MONAI
MONAI copied to clipboard
Add interrupt/terminate option to Trainers & Evaluators
Is your feature request related to a problem? Please describe. It should be possible to abort/finalize a running Trainer by calling the API (rather than ctr+C). This will be helpful if the Trainer needs to be executed remotely, such as in federated learning (FL) scenarios.
Describe the solution you'd like Add abort() and finalize() functions to the Trainer class (or potentially its base class). Note, finalize() should terminate the training completely, while abort() should allow later continue of where it was aborted(), by calling run() again.
For example, an ignite-based Trainer support abort() and finalize() calls could be implemented as such (Currently used in MONAI-FL's MonaiAlgo class; private repo - contact me if you need access)
def abort(self):
self.trainer.terminate()
# save current iteration for next round
setattr(self.trainer.state, "dataloader_iter", self.trainer._dataloader_iter)
if self.trainer.state.iteration % self.trainer.state.epoch_length == 0:
# if current iteration is end of 1 epoch, manually trigger epoch completed event
self.trainer._fire_event(Events.EPOCH_COMPLETED)
def finalize(self):
self.trainer.terminate()
Describe alternatives you've considered n/a
Additional context n/a
This functionality should also be supported by evaluation/inference workflows.
Consider calling it interrupt()
and terminate()
to better align with the Ignite naming convention.
FYI, interrupt()
is necessary to support iteration-based aggregation workflows in FL.
Hi @vfdev-5 ,
I think this feature request is something similar to pause / resume
logic in ignite engine.
What do you think?
Thanks.
Thanks @holgerroth and @Nic-Ma for bringing this topic for the discussion.
This is one of the desired features we are waiting for.
The interrupt calls should be supported by Ignite trainer for MONAI apps.
Considering the complete training or evaluation cycles in remote machines in FL environments.
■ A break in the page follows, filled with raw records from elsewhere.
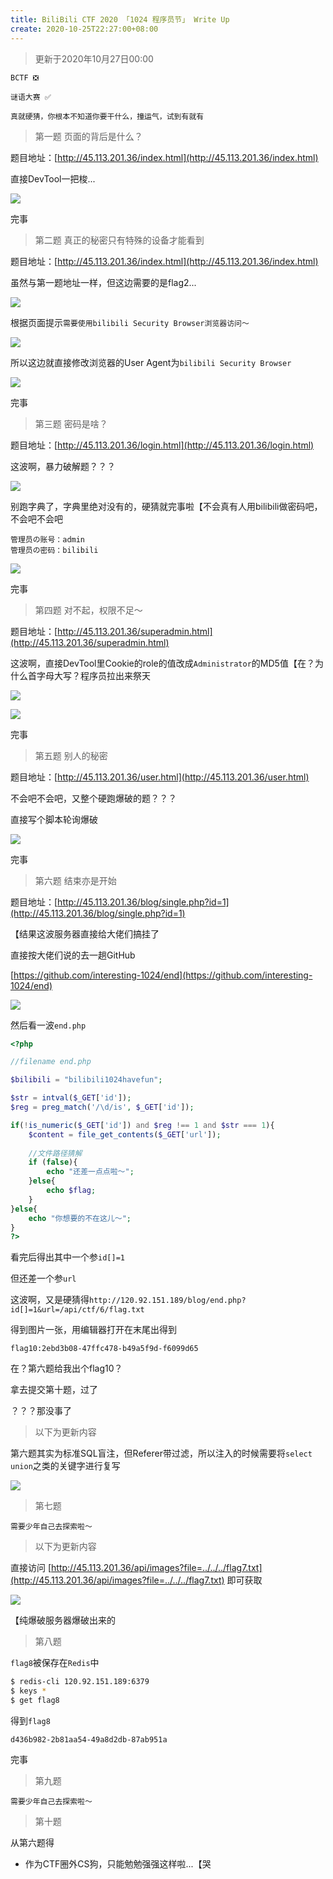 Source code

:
 ```yaml
---
title: BiliBili CTF 2020 「1024 程序员节」 Write Up
create: 2020-10-25T22:27:00+08:00
---
```


> 更新于2020年10月27日00:00

```
BCTF ❎

谜语大赛 ✅

真就硬猜，你根本不知道你要干什么，撞运气，试到有就有
```

> 第一题  页面的背后是什么？

题目地址：[http://45.113.201.36/index.html](http://45.113.201.36/index.html)

直接DevTool一把梭...

![](https://cdn.jsdelivr.net/gh/HAIZAKURA/cdn@1.4/img/post/2020-10-24_01.png#vwid=1297&vhei=873)

完事

> 第二题  真正的秘密只有特殊的设备才能看到

题目地址：[http://45.113.201.36/index.html](http://45.113.201.36/index.html)

虽然与第一题地址一样，但这边需要的是flag2...

![](https://cdn.jsdelivr.net/gh/HAIZAKURA/cdn@1.4/img/post/2020-10-24_02_01.png#vwid=1297&vhei=873)

根据页面提示`需要使用bilibili Security Browser浏览器访问～`

![](https://cdn.jsdelivr.net/gh/HAIZAKURA/cdn@1.4/img/post/2020-10-24_02_02.png#vwid=1297&vhei=873)

所以这边就直接修改浏览器的User Agent为`bilibili Security Browser`

![](https://cdn.jsdelivr.net/gh/HAIZAKURA/cdn@1.4/img/post/2020-10-24_02_03.png#vwid=1297&vhei=873)

完事

> 第三题  密码是啥？

题目地址：[http://45.113.201.36/login.html](http://45.113.201.36/login.html)

这波啊，暴力破解题？？？

![](https://cdn.jsdelivr.net/gh/HAIZAKURA/cdn@1.4/img/post/2020-10-24_03_01.png#vwid=1297&vhei=873)

别跑字典了，字典里绝对没有的，硬猜就完事啦【不会真有人用bilibili做密码吧，不会吧不会吧

```
管理员の账号：admin
管理员の密码：bilibili
```

![](https://cdn.jsdelivr.net/gh/HAIZAKURA/cdn@1.4/img/post/2020-10-24_03_02.png#vwid=1297&vhei=873)

完事

> 第四题  对不起，权限不足～

题目地址：[http://45.113.201.36/superadmin.html](http://45.113.201.36/superadmin.html)

这波啊，直接DevTool里Cookie的role的值改成`Administrator`的MD5值【在？为什么首字母大写？程序员拉出来祭天

![](https://cdn.jsdelivr.net/gh/HAIZAKURA/cdn@1.4/img/post/2020-10-24_04_01.png#vwid=1297&vhei=873)

![](https://cdn.jsdelivr.net/gh/HAIZAKURA/cdn@1.4/img/post/2020-10-24_04_02.png#vwid=1297&vhei=873)

完事

> 第五题  别人的秘密

题目地址：[http://45.113.201.36/user.html](http://45.113.201.36/user.html)

不会吧不会吧，又整个硬跑爆破的题？？？

直接写个脚本轮询爆破

![](https://cdn.jsdelivr.net/gh/HAIZAKURA/cdn@1.4/img/post/2020-10-24_05.png#vwid=1297&vhei=873)

完事

> 第六题  结束亦是开始

题目地址：[http://45.113.201.36/blog/single.php?id=1](http://45.113.201.36/blog/single.php?id=1)

【结果这波服务器直接给大佬们搞挂了

直接按大佬们说的去一趟GitHub

[https://github.com/interesting-1024/end](https://github.com/interesting-1024/end)

![](https://cdn.jsdelivr.net/gh/HAIZAKURA/cdn@1.4/img/post/2020-10-24_06_01.png#vwid=1297&vhei=873)

然后看一波`end.php`

```php
<?php

//filename end.php

$bilibili = "bilibili1024havefun";

$str = intval($_GET['id']);
$reg = preg_match('/\d/is', $_GET['id']);

if(!is_numeric($_GET['id']) and $reg !== 1 and $str === 1){
	$content = file_get_contents($_GET['url']);
	
	//文件路径猜解
	if (false){
		echo "还差一点点啦～";
	}else{
		echo $flag;
	}
}else{
	echo "你想要的不在这儿～";
}
?>
```

看完后得出其中一个参`id[]=1`

但还差一个参`url`

这波啊，又是硬猜得`http://120.92.151.189/blog/end.php?id[]=1&url=/api/ctf/6/flag.txt`

得到图片一张，用编辑器打开在末尾出得到

```
flag10:2ebd3b08-47ffc478-b49a5f9d-f6099d65
```

在？第六题给我出个flag10？

拿去提交第十题，过了

？？？那没事了

> 以下为更新内容

第六题其实为标准SQL盲注，但Referer带过滤，所以注入的时候需要将`select` `union`之类的关键字进行复写

![](https://cdn.jsdelivr.net/gh/HAIZAKURA/cdn@1.4.2/img/post/2020-10-26_06_02.png)

> 第七题

`需要少年自己去探索啦～`

> 以下为更新内容

直接访问 [http://45.113.201.36/api/images?file=../../../flag7.txt](http://45.113.201.36/api/images?file=../../../flag7.txt) 即可获取

![](https://cdn.jsdelivr.net/gh/HAIZAKURA/cdn@1.4.2/img/post/2020-10-26_07.png)

【纯爆破服务器爆破出来的

> 第八题

`flag8`被保存在`Redis`中

```bash
$ redis-cli 120.92.151.189:6379
$ keys *
$ get flag8
```

得到`flag8`

```
d436b982-2b81aa54-49a8d2db-87ab951a
```

完事

> 第九题

`需要少年自己去探索啦～`

> 第十题

从第六题得



- 作为CTF圈外CS狗，只能勉勉强强这样啦...【哭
Following interrupt calls could be handy:
- trainer_pause --> to pause the current training iteration
- trainer_resume --> to resume from last paused training iteration
- trainer_abort --> to terminate current iteration and discard any update in the model_state_dict
- evaluator_abort --> to terminate current evaluation and discard any computed metric
NVDIA, MONAI, and Ignite developers can suggest better and more compliant naming conventions for these functionalities.
Hi everyone , thanks for pinging.
Yes, interupt
feature may be nice to have in ignite. Today, it is possible to resume training from stopped trainer (under certain assumptions). I'll give an example below.
As for pausing and resuming current training iteration, this can be a bit tricky regarding the input dataloader. Basically, we have to store the iterator and make sure that resuming continues iterating over new batches and not from the begging...
Let me prioritize this feature from ignite side.
Run/Resume Ignite Engine logic:
# (re)start from 0 to 5
engine.run(data, max_epochs=5) -> Engine run starting with max_epochs=5 => state.epoch=5
# continue from 5 to 7
engine.run(data, max_epochs=7) -> Engine run resuming from iteration 50, epoch 5 until 7 epochs => state.epoch=7
# error
engine.run(data, max_epochs=4) -> ValueError: Argument max_epochs should be larger than the start epoch
# restart from 0 to 7 (As state.epoch == max_epochs(=7), this should be like that as we always do: evaluator.run(data) without any other instructions)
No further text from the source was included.